For my catalog of over 700 records (as of May 2020), which I keep track of on Discogs, if I want to see the RYM ratings I have to look them up on the RYM website one-by-one, and this takes a lot of time. This project will attempt to take the collection of a specified user from Discogs and gather the corresponding data from RYM.

<h1>First steps: Python imports</h1>

We will need a few libraries, which must be installed with pip if you would like to run the code on your own computer.
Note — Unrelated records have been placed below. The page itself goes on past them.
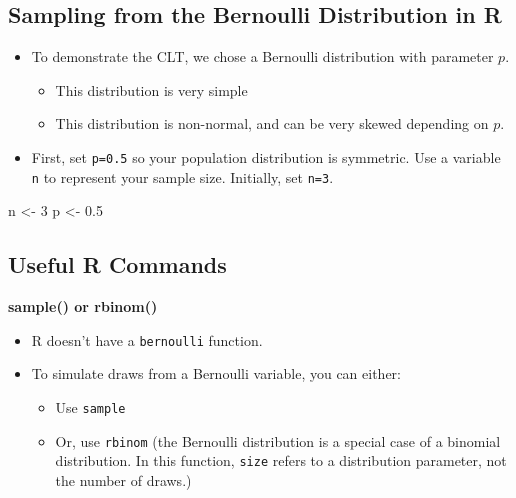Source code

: \documentclass[
]{book}
\newenvironment{Shaded}{\begin{snugshade}}{\end{snugshade}}
\newcommand{\DecValTok}[1]{\textcolor[rgb]{0.00,0.00,0.81}{#1}}
\newcommand{\FloatTok}[1]{\textcolor[rgb]{0.00,0.00,0.81}{#1}}
\newcommand{\NormalTok}[1]{#1}
\newcommand{\OtherTok}[1]{\textcolor[rgb]{0.56,0.35,0.01}{#1}}
\providecommand{\tightlist}{%
  \setlength{\itemsep}{0pt}\setlength{\parskip}{0pt}}
\theoremstyle{definition}
\theoremstyle{definition}
\theoremstyle{definition}
\theoremstyle{definition}
\theoremstyle{remark}
\begin{document}
\hypertarget{sampling-from-the-bernoulli-distribution-in-r}{%
\subsection{Sampling from the Bernoulli Distribution in R}\label{sampling-from-the-bernoulli-distribution-in-r}}

\begin{itemize}
\tightlist
\item
  To demonstrate the CLT, we chose a Bernoulli distribution with parameter \(p\).

  \begin{itemize}
  \tightlist
  \item
    This distribution is very simple
  \item
    This distribution is non-normal, and can be very skewed depending on \(p\).
  \end{itemize}
\item
  First, set \texttt{p=0.5} so your population distribution is symmetric. Use a variable \texttt{n} to represent your sample size. Initially, set \texttt{n=3}.
\end{itemize}

\begin{Shaded}
\begin{Highlighting}[]
\NormalTok{n }\OtherTok{\textless{}{-}} \DecValTok{3}
\NormalTok{p }\OtherTok{\textless{}{-}} \FloatTok{0.5}
\end{Highlighting}
\end{Shaded}

\hypertarget{useful-r-commands}{%
\subsection{Useful R Commands}\label{useful-r-commands}}

\textbf{sample() or rbinom()}

\begin{itemize}
\tightlist
\item
  R doesn't have a \texttt{bernoulli} function.
\item
  To simulate draws from a Bernoulli variable, you can either:

  \begin{itemize}
  \tightlist
  \item
    Use \texttt{sample}
  \item
    Or, use \texttt{rbinom} (the Bernoulli distribution is a special case of a binomial distribution. In this function, \texttt{size} refers to a distribution parameter, not the number of draws.)
  \end{itemize}
\end{itemize}
\end{document}
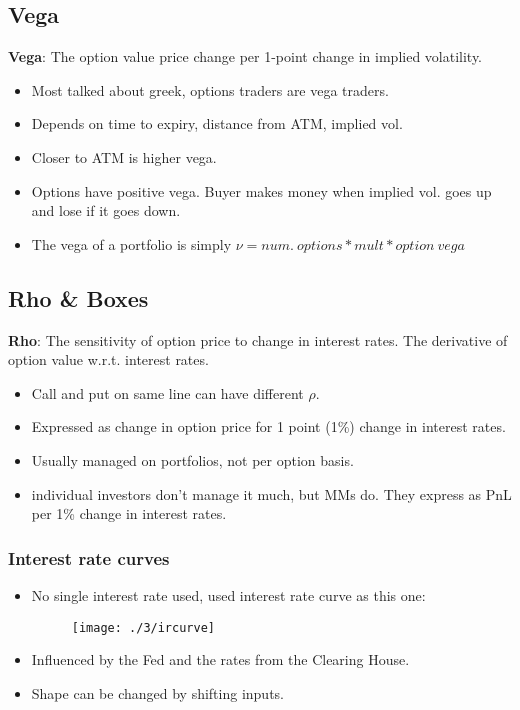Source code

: \documentclass{article}
\begin{document}
\subsection{Vega}
\textbf{Vega}: The option value price change per 1-point change in implied
volatility.
\begin{itemize}
    \item Most talked about greek, options traders are vega traders.
    \item Depends on time to expiry, distance from ATM, implied vol.
    \item Closer to ATM is higher vega.
    \item Options have positive vega. Buyer makes money when implied vol. goes
    up and lose if it goes down.
    \item The vega of a portfolio is simply $\nu = num. \ options * mult *
    option \ vega$
\end{itemize}

\subsection{Rho \& Boxes}
\textbf{Rho}: The sensitivity of option price to change in interest rates. 
The derivative of option value w.r.t. interest rates.
\begin{itemize}
    \item Call and put on same line can have different $\rho$.
    \item Expressed as change in option price for 1 point (1\%) change in
    interest rates.
    \item Usually managed on portfolios, not per option basis.
    \item individual investors don't manage it much, but MMs do. They express as
    PnL per 1\% change in interest rates.
\end{itemize}
\newpage
\subsubsection{Interest rate curves}
\begin{itemize}
    \item No single interest rate used, used interest rate curve as this one:
    \begin{figure}[h]
        \texttt{[image: ./3/ircurve]}
        \centering
    \end{figure}
    \item Influenced by the Fed and the rates from the Clearing House.
    \item Shape can be changed by shifting inputs.
\end{itemize}
\end{document}
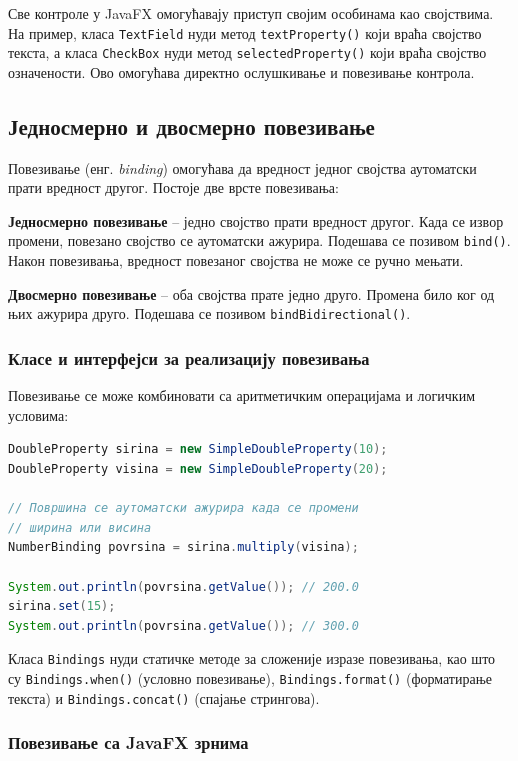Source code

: Све контроле у JavaFX омогућавају приступ својим особинама као својствима. На пример, класа \texttt{TextField} нуди метод \texttt{textProperty()} који враћа својство текста, а класа \texttt{CheckBox} нуди метод \texttt{selectedProperty()} који враћа својство означености. Ово омогућава директно ослушкивање и повезивање контрола.


\subsection{Једносмерно и двосмерно повезивање}

Повезивање (енг. \textit{binding}) омогућава да вредност једног својства аутоматски прати вредност другог. Постоје две врсте повезивања:

\textbf{Једносмерно повезивање} – једно својство прати вредност другог. Када се извор промени, повезано својство се аутоматски ажурира. Подешава се позивом \texttt{bind()}. Након повезивања, вредност повезаног својства не може се ручно мењати.

\textbf{Двосмерно повезивање} – оба својства прате једно друго. Промена било ког од њих ажурира друго. Подешава се позивом \texttt{bindBidirectional()}.

\subsubsection{Класе и интерфејси за реализацију повезивања}

Повезивање се може комбиновати са аритметичким операцијама и логичким условима:


\begin{lstlisting}[language=Java]
DoubleProperty sirina = new SimpleDoubleProperty(10);
DoubleProperty visina = new SimpleDoubleProperty(20);
 
// Површина се аутоматски ажурира када се промени
// ширина или висина
NumberBinding povrsina = sirina.multiply(visina);
 
System.out.println(povrsina.getValue()); // 200.0
sirina.set(15);
System.out.println(povrsina.getValue()); // 300.0
\end{lstlisting}


Класа \texttt{Bindings} нуди статичке методе за сложеније изразе повезивања, као што су \texttt{Bindings.when()} (условно повезивање), \texttt{Bindings.format()} (форматирање текста) и \texttt{Bindings.concat()} (спајање стрингова).

\subsubsection{Повезивање са JavaFX зрнима}

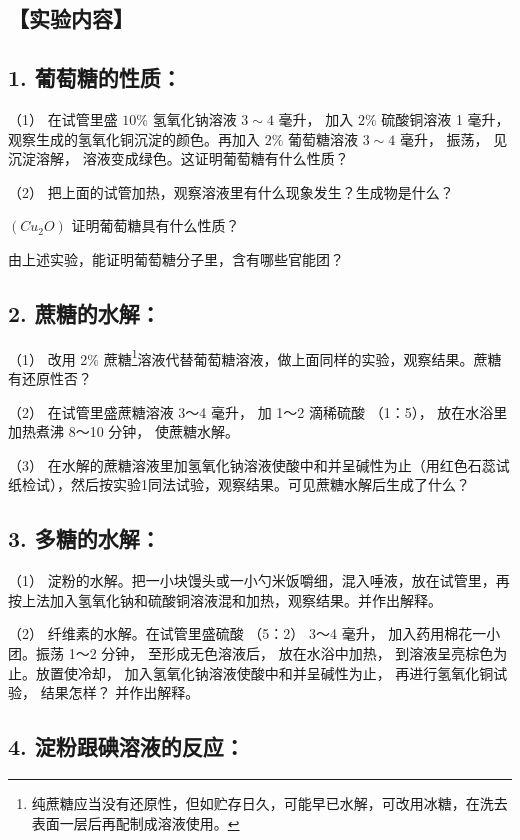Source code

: \subsection{【实验内容】}

\subsection{1. 葡萄糖的性质：}

（1） 在试管里盛 \(10 \%\) 氢氧化钠溶液 \(3 \sim 4\) 毫升， 加入
\(2 \%\) 硫酸铜溶液 1 毫升， 观察生成的氢氧化铜沉淀的颜色。再加入
\(2 \%\) 葡萄糖溶液 \(3 \sim 4\) 毫升， 振荡， 见沉淀溶解，
溶液变成绿色。这证明葡萄糖有什么性质？

（2） 把上面的试管加热，观察溶液里有什么现象发生？生成物是什么？

\((Cu_{2}O)\) 证明葡萄糖具有什么性质？

由上述实验，能证明葡萄糖分子里，含有哪些官能团？

\subsection{2. 蔗糖的水解：}

（1） 改用 2\%
蔗糖\footnote{纯蔗糖应当没有还原性，但如贮存日久，可能早已水解，可改用冰糖，在洗去表面一层后再配制成溶液使用。}溶液代替葡萄糖溶液，做上面同样的实验，观察结果。蔗糖有还原性否？

（2） 在试管里盛蔗糖溶液 3～4 毫升， 加 1～2 滴稀硫酸 （1：5），
放在水浴里加热煮沸 8～10 分钟， 使蔗糖水解。

（3）
在水解的蔗糖溶液里加氢氧化钠溶液使酸中和并呈碱性为止（用红色石蕊试纸检试），然后按实验1同法试验，观察结果。可见蔗糖水解后生成了什么？

\subsection{3. 多糖的水解：}

（1）
淀粉的水解。把一小块馒头或一小勺米饭嚼细，混入唾液，放在试管里，再按上法加入氢氧化钠和硫酸铜溶液混和加热，观察结果。并作出解释。

（2） 纤维素的水解。在试管里盛硫酸 （5：2） 3～4 毫升，
加入药用棉花一小团。振荡 1～2 分钟， 至形成无色溶液后， 放在水浴中加热，
到溶液呈亮棕色为止。放置使冷却， 加入氢氧化钠溶液使酸中和并呈碱性为止，
再进行氢氧化铜试验， 结果怎样？ 并作出解释。

\subsection{4. 淀粉跟碘溶液的反应：}


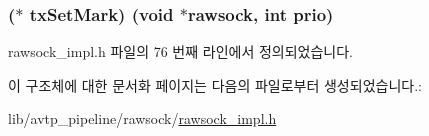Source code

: \subsubsection[{\texorpdfstring{tx\+Set\+Mark}{txSetMark}}]{($\ast$ tx\+Set\+Mark) (void $\ast$rawsock, int prio)}\hypertarget{structrawsock__cb__t_a926003e5137976663821b27ace9c3dbf}{}\label{structrawsock__cb__t_a926003e5137976663821b27ace9c3dbf}


rawsock\+\_\+impl.\+h 파일의 76 번째 라인에서 정의되었습니다.



이 구조체에 대한 문서화 페이지는 다음의 파일로부터 생성되었습니다.\+:\begin{DoxyCompactItemize}
\item 
lib/avtp\+\_\+pipeline/rawsock/\hyperlink{rawsock__impl_8h}{rawsock\+\_\+impl.\+h}\end{DoxyCompactItemize}
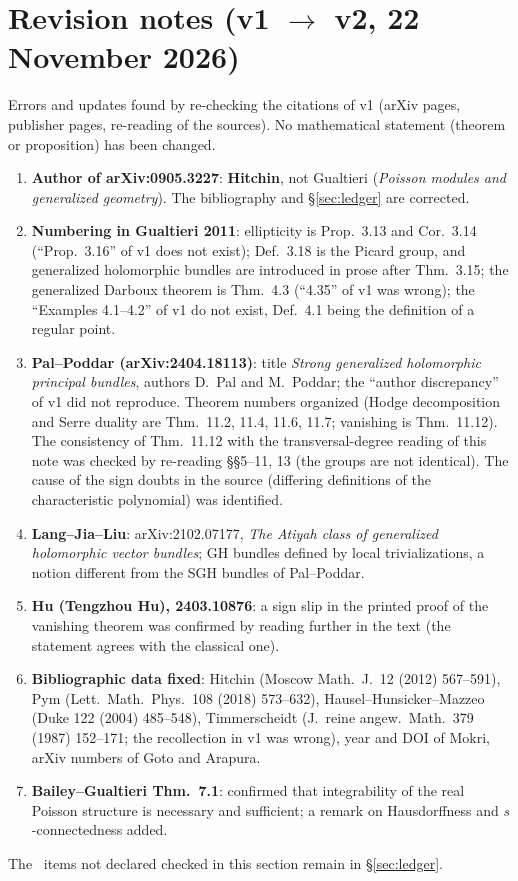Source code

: \section{Revision notes (v1 $\to$ v2, 22 November 2026)}\label{sec:rev}
Errors and updates found by re-checking the citations of v1 (arXiv pages, publisher pages, re-reading of the sources). No mathematical statement (theorem or proposition) has been changed.
\begin{enumerate}
\item \textbf{Author of arXiv:0905.3227}: \textbf{Hitchin}, not Gualtieri (\emph{Poisson modules and generalized geometry}). The bibliography and \S\ref{sec:ledger} are corrected.
\item \textbf{Numbering in Gualtieri 2011}: ellipticity is Prop.~3.13 and Cor.~3.14 (``Prop.~3.16'' of v1 does not exist); Def.~3.18 is the Picard group, and generalized holomorphic bundles are introduced in prose after Thm.~3.15; the generalized Darboux theorem is Thm.~4.3 (``4.35'' of v1 was wrong); the ``Examples 4.1--4.2'' of v1 do not exist, Def.~4.1 being the definition of a regular point.
\item \textbf{Pal--Poddar (arXiv:2404.18113)}: title \emph{Strong generalized holomorphic principal bundles}, authors D.~Pal and M.~Poddar; the ``author discrepancy'' of v1 did not reproduce. Theorem numbers organized (Hodge decomposition and Serre duality are Thm.~11.2, 11.4, 11.6, 11.7; vanishing is Thm.~11.12). The consistency of Thm.~11.12 with the transversal-degree reading of this note was checked by re-reading \S\S5--11, 13 (the groups are not identical). The cause of the sign doubts in the source (differing definitions of the characteristic polynomial) was identified.
\item \textbf{Lang--Jia--Liu}: arXiv:2102.07177, \emph{The Atiyah class of generalized holomorphic vector bundles}; GH bundles defined by local trivializations, a notion different from the SGH bundles of Pal--Poddar.
\item \textbf{Hu (Tengzhou Hu), 2403.10876}: a sign slip in the printed proof of the vanishing theorem was confirmed by reading further in the text (the statement agrees with the classical one).
\item \textbf{Bibliographic data fixed}: Hitchin (Moscow Math.\ J.\ 12 (2012) 567--591), Pym (Lett.\ Math.\ Phys.\ 108 (2018) 573--632), Hausel--Hunsicker--Mazzeo (Duke 122 (2004) 485--548), Timmerscheidt (J.\ reine angew.\ Math.\ 379 (1987) 152--171; the recollection in v1 was wrong), year and DOI of Mokri, arXiv numbers of Goto and Arapura.
\item \textbf{Bailey--Gualtieri Thm.~7.1}: confirmed that integrability of the real Poisson structure is necessary and sufficient; a remark on Hausdorffness and $s$-connectedness added.
\end{enumerate}
The \tQ\ items not declared checked in this section remain in \S\ref{sec:ledger}.


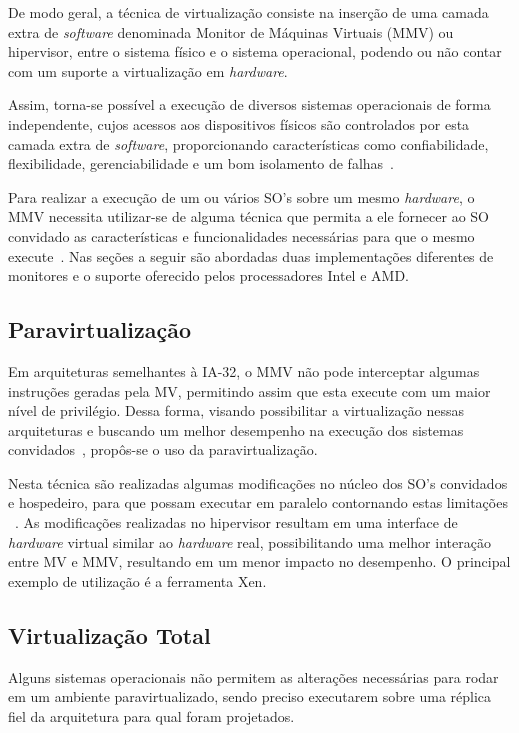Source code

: \documentclass[times, 10pt,twocolumn]{article}
\def\sw{\textit{software}\xspace}
\def\hw{\textit{hardware}\xspace}
\def\hpv{hipervisor\xspace}
\begin{document}
De modo geral, a técnica de virtualização consiste na inserção de uma camada extra de \sw 
denominada Monitor de Máquinas Virtuais (MMV) ou \hpv, entre o sistema físico e o 
sistema operacional, podendo ou não contar com um suporte a virtualização em \hw. 

Assim, torna-se possível a execução de diversos sistemas operacionais 
de forma independente, cujos acessos aos dispositivos físicos são controlados por 
esta camada extra de \sw, proporcionando características como confiabilidade, 
flexibilidade, gerenciabilidade e um bom isolamento de falhas~\cite{goldberg}. 

Para realizar a execução de um ou vários  SO's sobre um mesmo \hw, o MMV necessita 
utilizar-se de alguma técnica que permita a ele fornecer ao SO convidado as 
características e funcionalidades necessárias para que o mesmo execute~\cite{mve}.
Nas seções a seguir são abordadas duas implementações diferentes de monitores
e o suporte oferecido pelos processadores Intel e AMD. 

\subsection{Paravirtualização}
Em arquiteturas semelhantes à IA-32, o MMV não pode interceptar algumas instruções 
geradas pela MV, permitindo assim que esta execute com um maior nível de privilégio. 
Dessa forma, visando possibilitar a virtualização nessas arquiteturas e buscando um 
melhor desempenho na execução dos sistemas convidados~\cite{tg-arthur}, propôs-se o 
uso da paravirtualização.

Nesta técnica são realizadas algumas modificações no núcleo dos SO's convidados e 
hospedeiro, para que possam executar em paralelo contornando estas limitações
~\cite{youseff2006phs}. As modificações realizadas no \hpv resultam em uma interface 
de \hw virtual similar ao \hw real, possibilitando uma melhor interação entre MV e 
MMV, resultando em um menor impacto no desempenho. O principal exemplo de utilização 
é a ferramenta Xen. 

\subsection{Virtualização Total}
Alguns sistemas operacionais não permitem as alterações necessárias para rodar em 
um ambiente paravirtualizado, sendo preciso executarem sobre uma réplica fiel
da arquitetura para qual foram projetados. 
\end{document}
The commands for installing these libraries are:

pip install pandas<br>
pip install beautifulsoup4<br>
pip install google-api-python-client<br>
pip install fuzzywuzzy<br>
pip install python-Levenshtein (for fuzzywuzzy)

In [1]:
import json
import time
import urllib
import pandas as pd
from bs4 import BeautifulSoup
from googleapiclient.discovery import build
from fuzzywuzzy import fuzz

We are fortunate enough that Discogs has an API, and furthermore, that API is completely free without any use of an API key (at least for the data that we want to get). The first thing we should do is retrieve and store the user's collection as a dataframe.

In [2]:
username = input('Enter the username to get that user\'s collection: ')

# The number of records to get per request
# 500 is the maximum
per_page = 500

try:
    collection = json.loads(urllib.request.urlopen('https://api.discogs.com/users/' + username + \
                              '/collection/folders/0/releases?per_page=' + str(per_page)).read())
    df_discogs = pd.DataFrame(columns = ['id', 'master_id', 'year', 'artists', 'title', \
                                         'labels', 'styles', 'master_url', 'formats', \
                                         'rym_url', 'rating_value', 'rating_count'])

    while True:
        print("Getting page " + str(collection['pagination']['page']) + ' of results')
        data_row = {}
        for release in collection['releases']:
            info = release['basic_information']
            
            data_row['id'] = info['id']
            data_row['master_id'] = info['master_id']
            data_row['artists'] = [(artist['name'], artist['resource_url']) \
                                   for artist in info['artists']]
            data_row['title'] = info['title']
            data_row['labels'] = [(label['catno'], label['name'], label['resource_url']) \
                                  for label in info['labels']]
            data_row['styles'] = info['styles']
            data_row['master_url'] = info['master_url']
            data_row['formats'] = []
            for f in info['formats']:
                if 'descriptions' in f:
                    data_row['formats'] += [i for i in f['descriptions']]
            df_discogs = df_discogs.append(data_row, ignore_index = True)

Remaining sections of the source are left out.